Exposure: Portrait of a Corporate Crime
2006
First edition of Exposure: Portrait of a Corporate Crime - Photographs of Bhopal by Raghu Rai. First impression. Medium format hardback in fine condition.
About
It all began on the night of December 2/3, 1984, when 40 tonnes of lethal gases leaked from Union Carbide Corporation’s pesticide factory in Bhopal, India. Before anyone could realize the full impact of the disaster an area of about 40 sq.km, with a resident population of over half a million, was engulfed in dense clouds of poison. People woke up coughing, gasping for breath, their eyes burning. Many fell dead as they ran. By the third day of the disaster, an estimated 8000 people had died from direct exposure to the gases and another 500,000 injured.
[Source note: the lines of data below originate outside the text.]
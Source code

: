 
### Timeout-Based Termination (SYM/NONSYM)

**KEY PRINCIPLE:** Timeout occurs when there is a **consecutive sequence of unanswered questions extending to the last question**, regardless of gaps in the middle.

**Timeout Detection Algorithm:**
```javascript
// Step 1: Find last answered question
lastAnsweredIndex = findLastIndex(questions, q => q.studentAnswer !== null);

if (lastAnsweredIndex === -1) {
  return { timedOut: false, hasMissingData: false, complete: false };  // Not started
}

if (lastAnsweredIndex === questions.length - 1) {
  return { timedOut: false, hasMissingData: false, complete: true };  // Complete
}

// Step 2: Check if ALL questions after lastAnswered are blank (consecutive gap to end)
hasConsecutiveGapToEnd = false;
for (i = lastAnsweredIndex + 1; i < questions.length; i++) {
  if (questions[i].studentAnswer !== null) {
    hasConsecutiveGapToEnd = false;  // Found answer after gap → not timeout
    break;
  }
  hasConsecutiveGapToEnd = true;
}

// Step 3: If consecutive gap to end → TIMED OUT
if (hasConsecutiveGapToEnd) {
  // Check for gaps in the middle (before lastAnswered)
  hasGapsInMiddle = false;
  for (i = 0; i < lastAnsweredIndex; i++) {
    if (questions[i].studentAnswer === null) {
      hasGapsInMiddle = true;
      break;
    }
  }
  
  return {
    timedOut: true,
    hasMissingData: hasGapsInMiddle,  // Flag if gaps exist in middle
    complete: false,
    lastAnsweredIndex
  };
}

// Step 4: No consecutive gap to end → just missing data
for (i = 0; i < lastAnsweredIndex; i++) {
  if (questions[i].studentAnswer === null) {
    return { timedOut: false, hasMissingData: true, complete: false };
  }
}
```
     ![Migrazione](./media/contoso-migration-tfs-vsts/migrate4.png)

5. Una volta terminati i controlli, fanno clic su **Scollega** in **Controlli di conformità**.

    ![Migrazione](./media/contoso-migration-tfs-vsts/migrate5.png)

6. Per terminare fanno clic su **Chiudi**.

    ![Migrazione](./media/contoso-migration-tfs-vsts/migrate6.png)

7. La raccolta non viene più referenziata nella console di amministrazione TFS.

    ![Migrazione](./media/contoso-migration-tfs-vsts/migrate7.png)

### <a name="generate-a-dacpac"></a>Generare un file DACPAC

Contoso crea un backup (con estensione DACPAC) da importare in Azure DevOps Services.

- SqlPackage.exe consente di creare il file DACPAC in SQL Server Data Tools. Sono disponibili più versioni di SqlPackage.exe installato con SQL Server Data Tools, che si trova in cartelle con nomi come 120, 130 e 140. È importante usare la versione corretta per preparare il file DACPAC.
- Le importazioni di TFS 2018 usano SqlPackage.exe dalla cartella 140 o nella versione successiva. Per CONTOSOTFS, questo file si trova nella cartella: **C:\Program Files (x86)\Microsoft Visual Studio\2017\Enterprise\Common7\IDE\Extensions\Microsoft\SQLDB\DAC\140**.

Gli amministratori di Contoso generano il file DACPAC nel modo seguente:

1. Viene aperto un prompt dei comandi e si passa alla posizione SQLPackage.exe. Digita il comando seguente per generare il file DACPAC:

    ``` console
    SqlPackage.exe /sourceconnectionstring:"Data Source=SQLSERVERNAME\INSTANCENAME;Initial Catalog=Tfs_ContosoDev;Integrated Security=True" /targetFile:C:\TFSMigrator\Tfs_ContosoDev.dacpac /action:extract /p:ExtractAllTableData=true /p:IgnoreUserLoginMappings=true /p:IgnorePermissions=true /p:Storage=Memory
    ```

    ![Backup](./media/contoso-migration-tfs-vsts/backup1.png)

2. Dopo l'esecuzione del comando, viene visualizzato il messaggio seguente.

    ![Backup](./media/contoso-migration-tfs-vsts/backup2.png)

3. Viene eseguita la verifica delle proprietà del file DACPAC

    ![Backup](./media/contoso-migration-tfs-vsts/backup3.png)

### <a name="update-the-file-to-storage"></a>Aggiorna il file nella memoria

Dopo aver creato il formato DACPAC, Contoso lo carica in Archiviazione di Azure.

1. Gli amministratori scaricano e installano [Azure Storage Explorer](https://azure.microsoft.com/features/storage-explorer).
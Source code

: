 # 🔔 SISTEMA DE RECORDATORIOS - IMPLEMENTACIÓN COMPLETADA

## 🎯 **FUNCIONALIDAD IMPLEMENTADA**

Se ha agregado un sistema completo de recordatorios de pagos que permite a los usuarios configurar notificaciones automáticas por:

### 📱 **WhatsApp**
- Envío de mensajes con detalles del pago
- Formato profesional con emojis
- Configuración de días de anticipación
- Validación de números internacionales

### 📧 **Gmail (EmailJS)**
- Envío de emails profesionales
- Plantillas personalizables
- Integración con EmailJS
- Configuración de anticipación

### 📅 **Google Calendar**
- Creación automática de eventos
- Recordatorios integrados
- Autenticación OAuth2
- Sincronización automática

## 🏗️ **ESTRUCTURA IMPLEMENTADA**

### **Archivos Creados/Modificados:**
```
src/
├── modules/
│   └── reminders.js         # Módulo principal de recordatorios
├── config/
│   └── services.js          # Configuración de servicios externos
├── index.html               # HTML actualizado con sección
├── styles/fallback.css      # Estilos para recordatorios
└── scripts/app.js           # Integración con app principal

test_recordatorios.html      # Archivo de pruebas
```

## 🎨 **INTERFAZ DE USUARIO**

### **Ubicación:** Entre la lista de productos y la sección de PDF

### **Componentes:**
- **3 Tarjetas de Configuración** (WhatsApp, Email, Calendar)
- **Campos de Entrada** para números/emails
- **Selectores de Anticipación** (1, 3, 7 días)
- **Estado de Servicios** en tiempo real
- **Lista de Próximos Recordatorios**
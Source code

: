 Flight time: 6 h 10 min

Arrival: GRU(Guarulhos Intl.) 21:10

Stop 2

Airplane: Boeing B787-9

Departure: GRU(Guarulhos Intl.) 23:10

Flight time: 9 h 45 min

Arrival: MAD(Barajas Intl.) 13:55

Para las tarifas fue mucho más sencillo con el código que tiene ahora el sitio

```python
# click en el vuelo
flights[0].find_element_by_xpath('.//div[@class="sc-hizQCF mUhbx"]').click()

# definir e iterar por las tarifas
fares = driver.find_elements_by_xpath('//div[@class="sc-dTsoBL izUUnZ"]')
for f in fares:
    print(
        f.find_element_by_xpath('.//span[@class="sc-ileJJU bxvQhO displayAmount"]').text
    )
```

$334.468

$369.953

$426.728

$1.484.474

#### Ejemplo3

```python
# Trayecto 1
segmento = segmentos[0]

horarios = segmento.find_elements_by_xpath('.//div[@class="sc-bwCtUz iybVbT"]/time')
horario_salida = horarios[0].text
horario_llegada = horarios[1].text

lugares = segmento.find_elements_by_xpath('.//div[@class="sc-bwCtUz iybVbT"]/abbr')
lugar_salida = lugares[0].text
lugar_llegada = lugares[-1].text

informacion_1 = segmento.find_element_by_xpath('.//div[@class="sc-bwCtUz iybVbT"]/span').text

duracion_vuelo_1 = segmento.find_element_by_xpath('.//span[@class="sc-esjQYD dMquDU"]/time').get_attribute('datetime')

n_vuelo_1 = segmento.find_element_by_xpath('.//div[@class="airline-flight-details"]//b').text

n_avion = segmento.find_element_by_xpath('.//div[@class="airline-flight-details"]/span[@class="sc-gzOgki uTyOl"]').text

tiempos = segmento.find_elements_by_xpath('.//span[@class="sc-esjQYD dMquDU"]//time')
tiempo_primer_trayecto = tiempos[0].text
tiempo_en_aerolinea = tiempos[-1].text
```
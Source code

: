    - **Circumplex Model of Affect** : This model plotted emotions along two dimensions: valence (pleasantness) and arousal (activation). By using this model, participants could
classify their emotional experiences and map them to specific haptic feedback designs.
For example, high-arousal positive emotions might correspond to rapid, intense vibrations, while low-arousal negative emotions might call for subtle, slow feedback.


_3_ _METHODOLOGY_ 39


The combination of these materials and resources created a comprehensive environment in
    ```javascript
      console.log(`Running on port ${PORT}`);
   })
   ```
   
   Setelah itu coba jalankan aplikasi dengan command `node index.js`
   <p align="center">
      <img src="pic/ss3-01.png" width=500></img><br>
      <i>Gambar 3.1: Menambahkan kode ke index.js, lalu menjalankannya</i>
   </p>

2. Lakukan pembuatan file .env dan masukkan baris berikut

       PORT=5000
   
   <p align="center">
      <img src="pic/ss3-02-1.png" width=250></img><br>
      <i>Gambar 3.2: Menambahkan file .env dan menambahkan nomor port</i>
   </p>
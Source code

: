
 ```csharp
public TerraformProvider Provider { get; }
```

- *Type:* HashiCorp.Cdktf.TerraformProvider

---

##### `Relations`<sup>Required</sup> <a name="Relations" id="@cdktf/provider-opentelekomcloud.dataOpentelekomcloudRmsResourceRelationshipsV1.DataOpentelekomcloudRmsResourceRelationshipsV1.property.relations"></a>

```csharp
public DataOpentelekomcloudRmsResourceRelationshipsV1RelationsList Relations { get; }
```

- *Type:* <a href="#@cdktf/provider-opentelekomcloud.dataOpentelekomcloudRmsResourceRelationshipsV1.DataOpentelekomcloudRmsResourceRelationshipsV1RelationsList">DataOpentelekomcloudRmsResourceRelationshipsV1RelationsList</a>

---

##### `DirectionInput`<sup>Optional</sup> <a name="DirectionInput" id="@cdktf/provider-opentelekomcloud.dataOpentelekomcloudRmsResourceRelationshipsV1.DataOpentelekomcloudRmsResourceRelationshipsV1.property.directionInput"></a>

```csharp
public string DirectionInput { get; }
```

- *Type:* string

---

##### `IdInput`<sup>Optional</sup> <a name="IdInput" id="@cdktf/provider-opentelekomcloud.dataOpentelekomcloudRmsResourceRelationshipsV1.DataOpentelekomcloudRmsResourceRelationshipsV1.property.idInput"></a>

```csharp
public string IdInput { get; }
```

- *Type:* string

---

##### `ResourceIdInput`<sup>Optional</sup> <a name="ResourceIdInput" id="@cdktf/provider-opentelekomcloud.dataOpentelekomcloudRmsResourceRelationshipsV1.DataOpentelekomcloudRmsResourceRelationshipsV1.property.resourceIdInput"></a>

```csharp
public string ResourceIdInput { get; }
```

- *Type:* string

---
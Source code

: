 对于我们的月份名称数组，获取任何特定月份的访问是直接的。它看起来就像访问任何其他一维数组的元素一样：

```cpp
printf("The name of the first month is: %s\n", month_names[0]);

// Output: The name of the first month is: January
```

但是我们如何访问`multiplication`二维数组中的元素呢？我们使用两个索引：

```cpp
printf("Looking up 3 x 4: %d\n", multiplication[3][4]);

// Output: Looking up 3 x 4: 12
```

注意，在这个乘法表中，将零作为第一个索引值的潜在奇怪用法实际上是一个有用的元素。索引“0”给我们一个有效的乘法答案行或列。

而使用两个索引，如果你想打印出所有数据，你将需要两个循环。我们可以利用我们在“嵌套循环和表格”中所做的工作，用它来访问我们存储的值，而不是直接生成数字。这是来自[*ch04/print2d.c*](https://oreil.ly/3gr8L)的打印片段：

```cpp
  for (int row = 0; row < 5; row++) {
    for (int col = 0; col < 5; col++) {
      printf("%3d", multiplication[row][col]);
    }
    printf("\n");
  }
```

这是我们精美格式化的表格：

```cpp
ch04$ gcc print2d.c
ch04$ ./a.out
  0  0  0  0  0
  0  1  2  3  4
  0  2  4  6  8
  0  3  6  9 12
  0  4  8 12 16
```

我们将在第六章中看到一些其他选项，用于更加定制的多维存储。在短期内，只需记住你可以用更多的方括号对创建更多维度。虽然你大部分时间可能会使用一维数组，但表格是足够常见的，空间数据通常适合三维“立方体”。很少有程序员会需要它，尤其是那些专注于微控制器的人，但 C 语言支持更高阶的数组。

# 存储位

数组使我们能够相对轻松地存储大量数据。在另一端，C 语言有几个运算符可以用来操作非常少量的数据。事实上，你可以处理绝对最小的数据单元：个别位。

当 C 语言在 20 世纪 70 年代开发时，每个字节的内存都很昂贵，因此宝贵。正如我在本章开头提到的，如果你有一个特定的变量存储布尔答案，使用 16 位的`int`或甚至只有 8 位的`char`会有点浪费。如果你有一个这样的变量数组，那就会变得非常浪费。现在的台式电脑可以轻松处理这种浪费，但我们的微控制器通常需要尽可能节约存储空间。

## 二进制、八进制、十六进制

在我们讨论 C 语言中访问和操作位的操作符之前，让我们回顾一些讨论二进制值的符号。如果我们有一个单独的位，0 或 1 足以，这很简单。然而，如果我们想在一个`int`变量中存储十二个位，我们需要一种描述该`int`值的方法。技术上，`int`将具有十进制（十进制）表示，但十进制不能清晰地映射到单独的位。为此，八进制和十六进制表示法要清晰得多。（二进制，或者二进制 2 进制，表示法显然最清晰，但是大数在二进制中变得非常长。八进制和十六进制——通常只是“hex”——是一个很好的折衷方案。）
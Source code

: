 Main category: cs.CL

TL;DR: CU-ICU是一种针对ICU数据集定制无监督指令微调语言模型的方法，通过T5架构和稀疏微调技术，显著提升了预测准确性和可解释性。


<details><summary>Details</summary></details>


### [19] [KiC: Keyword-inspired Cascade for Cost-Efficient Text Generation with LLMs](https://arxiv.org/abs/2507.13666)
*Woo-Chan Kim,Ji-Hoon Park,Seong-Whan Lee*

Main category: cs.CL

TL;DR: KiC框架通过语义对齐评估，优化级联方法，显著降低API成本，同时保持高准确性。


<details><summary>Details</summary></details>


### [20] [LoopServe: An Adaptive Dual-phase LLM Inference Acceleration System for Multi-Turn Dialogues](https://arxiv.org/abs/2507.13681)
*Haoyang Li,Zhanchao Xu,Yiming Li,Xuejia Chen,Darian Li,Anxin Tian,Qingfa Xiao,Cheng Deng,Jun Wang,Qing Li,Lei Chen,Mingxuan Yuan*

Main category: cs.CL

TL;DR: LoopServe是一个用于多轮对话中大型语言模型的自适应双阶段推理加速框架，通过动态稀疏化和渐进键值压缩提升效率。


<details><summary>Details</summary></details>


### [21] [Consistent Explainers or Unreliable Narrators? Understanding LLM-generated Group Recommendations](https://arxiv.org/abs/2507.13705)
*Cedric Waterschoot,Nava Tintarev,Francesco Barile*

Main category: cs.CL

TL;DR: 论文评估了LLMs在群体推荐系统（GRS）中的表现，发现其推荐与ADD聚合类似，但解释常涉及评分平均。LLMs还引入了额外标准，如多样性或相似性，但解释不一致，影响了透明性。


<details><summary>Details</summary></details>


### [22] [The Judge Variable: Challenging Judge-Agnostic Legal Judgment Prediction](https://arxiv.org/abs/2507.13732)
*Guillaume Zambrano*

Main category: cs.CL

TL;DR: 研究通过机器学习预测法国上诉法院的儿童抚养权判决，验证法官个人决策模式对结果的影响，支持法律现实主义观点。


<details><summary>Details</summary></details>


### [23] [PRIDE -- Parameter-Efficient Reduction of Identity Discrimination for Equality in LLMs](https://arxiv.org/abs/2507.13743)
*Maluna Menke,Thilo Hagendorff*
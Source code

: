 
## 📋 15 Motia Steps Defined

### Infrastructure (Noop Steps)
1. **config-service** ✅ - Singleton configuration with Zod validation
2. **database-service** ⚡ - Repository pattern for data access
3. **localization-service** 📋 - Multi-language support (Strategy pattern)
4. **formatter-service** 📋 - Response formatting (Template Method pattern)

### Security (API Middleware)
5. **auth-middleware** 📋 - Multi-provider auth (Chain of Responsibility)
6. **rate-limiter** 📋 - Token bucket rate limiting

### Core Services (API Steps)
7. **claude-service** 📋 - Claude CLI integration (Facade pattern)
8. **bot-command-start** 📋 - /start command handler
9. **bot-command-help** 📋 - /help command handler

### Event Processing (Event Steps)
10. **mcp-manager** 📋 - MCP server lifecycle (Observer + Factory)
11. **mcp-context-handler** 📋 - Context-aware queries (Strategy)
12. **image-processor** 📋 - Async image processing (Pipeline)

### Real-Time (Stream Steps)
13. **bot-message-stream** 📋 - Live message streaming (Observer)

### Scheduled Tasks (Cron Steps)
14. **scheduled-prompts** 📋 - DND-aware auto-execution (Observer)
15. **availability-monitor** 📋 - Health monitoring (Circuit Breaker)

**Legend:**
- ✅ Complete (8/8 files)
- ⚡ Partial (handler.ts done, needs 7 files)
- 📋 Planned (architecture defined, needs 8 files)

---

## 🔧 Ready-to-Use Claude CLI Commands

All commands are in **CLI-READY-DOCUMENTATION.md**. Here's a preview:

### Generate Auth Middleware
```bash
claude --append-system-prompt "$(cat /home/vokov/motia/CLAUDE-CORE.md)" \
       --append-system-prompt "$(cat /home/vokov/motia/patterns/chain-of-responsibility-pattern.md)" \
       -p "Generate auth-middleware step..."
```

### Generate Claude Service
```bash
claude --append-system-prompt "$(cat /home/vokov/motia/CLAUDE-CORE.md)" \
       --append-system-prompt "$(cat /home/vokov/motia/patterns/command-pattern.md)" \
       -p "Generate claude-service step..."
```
Today, the number of deaths stands at 20,000. If this was the beginning of a disaster, the years that have followed have been much worse as the tragedy has meant a slow but definite grind to an early death for most of the survivors. Their lungs remain impaired. Their capacity to work has diminished. Children born today to survivors are facing health impacts from the chemical industry’s toxic legacy. The sufferings of the gas survivors living around the abandoned Union Carbide factory are aggravated by the presence of several tons of toxic wastes scattered and exposed to the environment around the factory premises. Survivors’ pain has been redoubled by the fact that the perpetrators of the disaster have been let off cheaply. They have never been held fully accountable for the civil and criminal offence they committed. Calls from the survivors of Bhopal for proper compensation, rehabilitation and clean up of the toxic site have been ignored.vJustice remains more elusive than ever for the survivors of the Bhopal disaster.